08/07/2018 09:24:55 PM

Aug7

Mattot Mas'ei 2018

Like many Jews of my generation, I grew up hearing first-hand testimonies from Holocaust survivors, both in Jewish and secular contexts, like my public school. Often, these testimonies were accompanied by stern reminders that we would be the last generation that would directly encounter survivors. We would be responsible to ensure that their experiences and memory would not be lost.
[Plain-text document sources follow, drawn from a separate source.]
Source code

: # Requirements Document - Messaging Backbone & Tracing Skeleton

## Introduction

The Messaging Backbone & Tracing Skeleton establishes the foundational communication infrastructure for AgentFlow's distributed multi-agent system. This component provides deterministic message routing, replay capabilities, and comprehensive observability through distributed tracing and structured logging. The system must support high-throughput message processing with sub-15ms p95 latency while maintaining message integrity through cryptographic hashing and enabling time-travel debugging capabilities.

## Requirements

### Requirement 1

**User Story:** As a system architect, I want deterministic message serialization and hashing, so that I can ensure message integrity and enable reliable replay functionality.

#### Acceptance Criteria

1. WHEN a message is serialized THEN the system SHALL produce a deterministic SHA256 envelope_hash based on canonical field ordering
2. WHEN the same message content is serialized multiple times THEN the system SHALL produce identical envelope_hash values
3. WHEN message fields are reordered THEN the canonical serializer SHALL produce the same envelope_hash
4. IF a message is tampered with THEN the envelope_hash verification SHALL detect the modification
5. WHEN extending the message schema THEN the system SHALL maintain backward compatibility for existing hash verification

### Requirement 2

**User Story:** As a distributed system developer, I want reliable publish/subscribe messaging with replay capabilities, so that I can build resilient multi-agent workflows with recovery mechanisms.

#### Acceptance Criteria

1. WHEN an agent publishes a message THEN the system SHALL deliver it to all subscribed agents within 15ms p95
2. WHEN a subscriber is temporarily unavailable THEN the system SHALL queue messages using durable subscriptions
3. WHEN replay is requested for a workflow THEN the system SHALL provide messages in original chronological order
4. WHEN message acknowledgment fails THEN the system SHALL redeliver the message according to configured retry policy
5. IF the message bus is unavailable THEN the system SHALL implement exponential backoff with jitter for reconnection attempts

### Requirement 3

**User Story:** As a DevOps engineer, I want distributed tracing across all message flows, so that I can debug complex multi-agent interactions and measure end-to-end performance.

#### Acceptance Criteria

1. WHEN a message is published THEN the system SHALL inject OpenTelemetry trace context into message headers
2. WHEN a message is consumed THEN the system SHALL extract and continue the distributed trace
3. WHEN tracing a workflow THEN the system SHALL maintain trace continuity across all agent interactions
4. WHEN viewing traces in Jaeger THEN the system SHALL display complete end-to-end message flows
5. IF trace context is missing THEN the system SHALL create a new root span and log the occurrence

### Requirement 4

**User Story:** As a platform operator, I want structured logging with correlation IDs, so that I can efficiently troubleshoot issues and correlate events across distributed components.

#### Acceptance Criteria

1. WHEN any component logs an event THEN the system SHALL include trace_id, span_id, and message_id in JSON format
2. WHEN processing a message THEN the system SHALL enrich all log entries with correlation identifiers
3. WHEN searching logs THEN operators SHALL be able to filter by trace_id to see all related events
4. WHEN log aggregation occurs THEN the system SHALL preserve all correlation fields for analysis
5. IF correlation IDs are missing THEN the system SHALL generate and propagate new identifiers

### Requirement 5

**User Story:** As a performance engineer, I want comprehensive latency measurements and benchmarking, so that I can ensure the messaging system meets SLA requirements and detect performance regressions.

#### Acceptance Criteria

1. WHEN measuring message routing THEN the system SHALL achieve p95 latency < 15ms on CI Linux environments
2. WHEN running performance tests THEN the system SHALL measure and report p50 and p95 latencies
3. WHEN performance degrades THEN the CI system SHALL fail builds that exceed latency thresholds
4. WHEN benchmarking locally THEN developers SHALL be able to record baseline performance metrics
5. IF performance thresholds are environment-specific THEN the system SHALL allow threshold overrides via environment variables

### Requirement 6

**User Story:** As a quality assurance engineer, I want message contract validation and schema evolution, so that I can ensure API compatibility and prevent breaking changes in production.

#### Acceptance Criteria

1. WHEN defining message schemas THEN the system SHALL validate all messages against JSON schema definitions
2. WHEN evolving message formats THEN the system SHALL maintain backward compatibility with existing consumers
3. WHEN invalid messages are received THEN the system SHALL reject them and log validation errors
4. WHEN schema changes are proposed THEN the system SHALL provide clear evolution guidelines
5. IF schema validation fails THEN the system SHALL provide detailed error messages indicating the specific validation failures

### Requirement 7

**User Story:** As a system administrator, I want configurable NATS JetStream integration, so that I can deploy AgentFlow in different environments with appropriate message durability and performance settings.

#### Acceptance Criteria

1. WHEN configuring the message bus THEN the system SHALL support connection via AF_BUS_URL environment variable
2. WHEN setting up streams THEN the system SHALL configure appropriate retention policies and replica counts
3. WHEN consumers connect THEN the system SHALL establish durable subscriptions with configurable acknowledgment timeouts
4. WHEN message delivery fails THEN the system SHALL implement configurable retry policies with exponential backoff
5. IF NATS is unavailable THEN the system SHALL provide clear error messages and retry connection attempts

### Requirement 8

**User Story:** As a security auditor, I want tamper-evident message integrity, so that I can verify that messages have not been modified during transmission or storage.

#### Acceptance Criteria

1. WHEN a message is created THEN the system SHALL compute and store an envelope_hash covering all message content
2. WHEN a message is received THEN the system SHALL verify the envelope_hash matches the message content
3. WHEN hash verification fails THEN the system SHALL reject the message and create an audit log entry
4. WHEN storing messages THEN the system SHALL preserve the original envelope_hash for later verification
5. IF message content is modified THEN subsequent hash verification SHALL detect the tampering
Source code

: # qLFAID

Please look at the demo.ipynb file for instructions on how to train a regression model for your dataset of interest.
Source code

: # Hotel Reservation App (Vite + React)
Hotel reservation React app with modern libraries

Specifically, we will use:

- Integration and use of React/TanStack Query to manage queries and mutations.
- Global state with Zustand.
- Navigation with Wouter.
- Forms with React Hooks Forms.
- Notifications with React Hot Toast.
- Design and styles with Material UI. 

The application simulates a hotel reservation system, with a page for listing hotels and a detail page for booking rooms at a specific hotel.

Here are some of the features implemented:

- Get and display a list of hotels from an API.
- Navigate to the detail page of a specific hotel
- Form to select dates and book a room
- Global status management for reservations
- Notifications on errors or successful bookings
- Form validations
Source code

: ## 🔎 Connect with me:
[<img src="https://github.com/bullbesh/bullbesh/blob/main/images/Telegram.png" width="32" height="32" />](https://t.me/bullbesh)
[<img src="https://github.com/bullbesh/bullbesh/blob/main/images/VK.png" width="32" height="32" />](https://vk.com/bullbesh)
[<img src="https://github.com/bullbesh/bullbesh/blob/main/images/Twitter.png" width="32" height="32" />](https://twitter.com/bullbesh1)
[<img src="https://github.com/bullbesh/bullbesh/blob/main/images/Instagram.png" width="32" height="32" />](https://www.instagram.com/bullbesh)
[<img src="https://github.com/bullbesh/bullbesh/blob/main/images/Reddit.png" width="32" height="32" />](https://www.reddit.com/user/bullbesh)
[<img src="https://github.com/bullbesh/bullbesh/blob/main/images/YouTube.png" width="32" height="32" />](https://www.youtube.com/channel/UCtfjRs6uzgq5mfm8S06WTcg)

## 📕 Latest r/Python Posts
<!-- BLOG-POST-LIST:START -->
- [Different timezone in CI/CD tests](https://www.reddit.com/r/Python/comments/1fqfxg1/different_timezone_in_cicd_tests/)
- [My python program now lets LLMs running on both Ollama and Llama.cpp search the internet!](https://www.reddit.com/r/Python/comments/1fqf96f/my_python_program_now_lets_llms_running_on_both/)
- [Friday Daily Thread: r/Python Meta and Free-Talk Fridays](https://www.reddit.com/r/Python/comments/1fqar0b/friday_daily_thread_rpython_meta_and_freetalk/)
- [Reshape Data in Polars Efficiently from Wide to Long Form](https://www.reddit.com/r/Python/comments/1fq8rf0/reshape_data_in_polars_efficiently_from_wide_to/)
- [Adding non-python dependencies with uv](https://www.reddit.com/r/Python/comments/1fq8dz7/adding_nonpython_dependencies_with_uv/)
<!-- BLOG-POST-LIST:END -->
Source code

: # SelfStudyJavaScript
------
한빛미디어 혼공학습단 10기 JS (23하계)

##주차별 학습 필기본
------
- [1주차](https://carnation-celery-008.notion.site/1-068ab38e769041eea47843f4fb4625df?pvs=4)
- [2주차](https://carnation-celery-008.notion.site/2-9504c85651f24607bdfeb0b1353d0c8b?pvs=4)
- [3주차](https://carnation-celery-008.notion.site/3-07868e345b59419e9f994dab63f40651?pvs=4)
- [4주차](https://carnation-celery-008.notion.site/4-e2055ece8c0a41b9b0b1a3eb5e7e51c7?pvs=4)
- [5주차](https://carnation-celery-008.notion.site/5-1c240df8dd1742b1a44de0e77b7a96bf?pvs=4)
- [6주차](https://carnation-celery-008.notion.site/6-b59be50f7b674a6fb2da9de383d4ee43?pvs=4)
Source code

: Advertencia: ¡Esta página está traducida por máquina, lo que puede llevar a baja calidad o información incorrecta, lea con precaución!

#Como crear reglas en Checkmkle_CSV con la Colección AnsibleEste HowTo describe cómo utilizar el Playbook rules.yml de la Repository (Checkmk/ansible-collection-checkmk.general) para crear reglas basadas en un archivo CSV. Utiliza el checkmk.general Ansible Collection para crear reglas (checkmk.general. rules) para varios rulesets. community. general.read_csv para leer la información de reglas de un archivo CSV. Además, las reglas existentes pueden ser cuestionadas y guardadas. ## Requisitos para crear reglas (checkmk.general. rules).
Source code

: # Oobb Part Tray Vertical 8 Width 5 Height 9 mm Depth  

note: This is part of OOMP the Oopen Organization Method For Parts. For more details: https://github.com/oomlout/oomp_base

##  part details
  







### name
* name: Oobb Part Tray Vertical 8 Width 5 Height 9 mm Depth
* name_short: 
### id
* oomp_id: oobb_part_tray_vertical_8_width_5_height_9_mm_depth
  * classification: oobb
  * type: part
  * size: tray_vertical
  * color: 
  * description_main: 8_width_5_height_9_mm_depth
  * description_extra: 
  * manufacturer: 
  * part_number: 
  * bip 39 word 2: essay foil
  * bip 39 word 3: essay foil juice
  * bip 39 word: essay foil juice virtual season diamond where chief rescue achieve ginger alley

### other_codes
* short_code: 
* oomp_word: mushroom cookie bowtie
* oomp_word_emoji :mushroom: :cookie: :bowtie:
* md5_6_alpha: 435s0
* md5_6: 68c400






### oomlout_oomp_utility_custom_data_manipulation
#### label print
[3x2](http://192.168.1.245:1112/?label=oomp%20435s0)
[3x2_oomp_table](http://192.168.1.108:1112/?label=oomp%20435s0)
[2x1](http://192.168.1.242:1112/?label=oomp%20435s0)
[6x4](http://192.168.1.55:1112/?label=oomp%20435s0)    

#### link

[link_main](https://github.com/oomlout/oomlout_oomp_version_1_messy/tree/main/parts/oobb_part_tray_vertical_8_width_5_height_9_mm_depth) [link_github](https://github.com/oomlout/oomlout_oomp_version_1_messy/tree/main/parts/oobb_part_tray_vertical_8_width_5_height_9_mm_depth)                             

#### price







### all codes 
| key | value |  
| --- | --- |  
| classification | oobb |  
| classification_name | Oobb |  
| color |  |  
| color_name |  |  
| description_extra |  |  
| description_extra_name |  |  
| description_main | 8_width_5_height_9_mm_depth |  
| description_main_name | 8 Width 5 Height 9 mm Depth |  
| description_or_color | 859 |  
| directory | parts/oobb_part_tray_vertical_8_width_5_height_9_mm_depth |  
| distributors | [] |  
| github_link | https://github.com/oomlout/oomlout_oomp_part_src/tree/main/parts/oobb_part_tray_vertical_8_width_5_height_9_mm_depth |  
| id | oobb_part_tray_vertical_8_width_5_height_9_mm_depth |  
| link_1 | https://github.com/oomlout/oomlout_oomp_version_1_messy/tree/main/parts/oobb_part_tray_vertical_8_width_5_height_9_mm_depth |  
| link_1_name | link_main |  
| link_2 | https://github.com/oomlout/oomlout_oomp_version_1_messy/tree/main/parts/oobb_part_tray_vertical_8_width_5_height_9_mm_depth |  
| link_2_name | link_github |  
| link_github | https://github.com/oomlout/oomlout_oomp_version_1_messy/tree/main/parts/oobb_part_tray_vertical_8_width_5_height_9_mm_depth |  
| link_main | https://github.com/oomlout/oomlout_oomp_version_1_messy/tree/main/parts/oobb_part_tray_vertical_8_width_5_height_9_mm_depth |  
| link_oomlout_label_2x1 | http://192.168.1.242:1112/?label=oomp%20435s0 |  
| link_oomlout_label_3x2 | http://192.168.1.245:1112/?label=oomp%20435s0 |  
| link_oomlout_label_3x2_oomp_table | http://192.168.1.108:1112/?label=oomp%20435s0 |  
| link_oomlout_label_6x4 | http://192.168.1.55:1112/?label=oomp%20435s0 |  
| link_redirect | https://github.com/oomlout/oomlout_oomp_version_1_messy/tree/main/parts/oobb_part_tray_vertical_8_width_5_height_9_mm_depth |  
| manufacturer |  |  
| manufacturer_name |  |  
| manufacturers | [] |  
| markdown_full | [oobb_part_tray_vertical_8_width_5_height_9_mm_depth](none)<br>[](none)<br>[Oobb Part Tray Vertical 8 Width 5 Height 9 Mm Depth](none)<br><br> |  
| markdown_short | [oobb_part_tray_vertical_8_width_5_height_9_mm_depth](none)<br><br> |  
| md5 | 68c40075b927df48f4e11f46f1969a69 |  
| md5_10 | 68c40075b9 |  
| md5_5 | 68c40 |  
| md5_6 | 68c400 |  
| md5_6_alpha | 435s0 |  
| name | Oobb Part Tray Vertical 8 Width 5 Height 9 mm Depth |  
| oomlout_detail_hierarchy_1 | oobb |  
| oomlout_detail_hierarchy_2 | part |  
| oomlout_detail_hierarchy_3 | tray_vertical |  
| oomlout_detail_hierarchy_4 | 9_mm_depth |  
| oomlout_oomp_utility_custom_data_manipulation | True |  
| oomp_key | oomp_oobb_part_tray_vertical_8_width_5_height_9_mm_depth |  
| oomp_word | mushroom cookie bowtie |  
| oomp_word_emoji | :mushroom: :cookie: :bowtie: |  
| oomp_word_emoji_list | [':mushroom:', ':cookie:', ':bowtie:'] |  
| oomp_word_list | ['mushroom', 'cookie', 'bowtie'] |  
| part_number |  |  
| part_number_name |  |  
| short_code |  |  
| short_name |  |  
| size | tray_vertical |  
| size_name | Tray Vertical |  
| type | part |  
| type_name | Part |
          I recall the following story from one such testimony. Decades after the Holocaust, this survivor saw a dermatologist for an ordinary procedure to remove a mole. The procedure involved burning a small piece of skin. While most of us would find that smell merely unpleasant, the survivor was deeply impacted by the experience. It was a smell she had not experienced since the Holocaust, where it pervaded the death camps. Encountering it again, even in the safety of her doctor's office, even all of those years later, made no difference. Her brain took her right back to the traumatic experiences of her youth during the Final Solution. The memories, images, and emotions all flooded right back. It was as if it were happening right there, all over again.

          In recent years, psychologists have identified this phenomenon by the name “triggering.” A trigger is a stimulus, like a smell, sound or sight, that provokes intense reactions related to a past traumatic event. A small thing could set off an overwhelming feeling of sadness, anxiety or panic, as if the traumatic event is happening all over again. The classic example is soldiers returning from war, for whom loud noises or sudden movements can put them mentally back on the battlefield. But anyone who experienced something extraordinarily frightening or dangerous might continue to have triggers from it many years later. One theory suggests that during a fight-or-flight situation, our brains' short-term memory malfunctions, and misfiles the traumatic event as a present occurrence, rather than a past memory.

          I mention all of this because in our parasha this week, the combined portion of Mattot-Mas'ei, Moses seems to be triggered by his own past traumatic experiences. The section we read this week begins a new phase in our people's history: the settlement of the land of Israel. The people are encamped on the Western side of the Jordan river, poised to enter the land of Israel. The tribes of Reuven and Gad had large herds of cattle. They noticed that the land on the Western side of the Jordan was good grazing land for cattle, perhaps even better than the mountainous terrain of the land of Israel. They politely ask Moses if they could inherit that land, rather than whatever land they would have been assigned on the Eastern side of the river.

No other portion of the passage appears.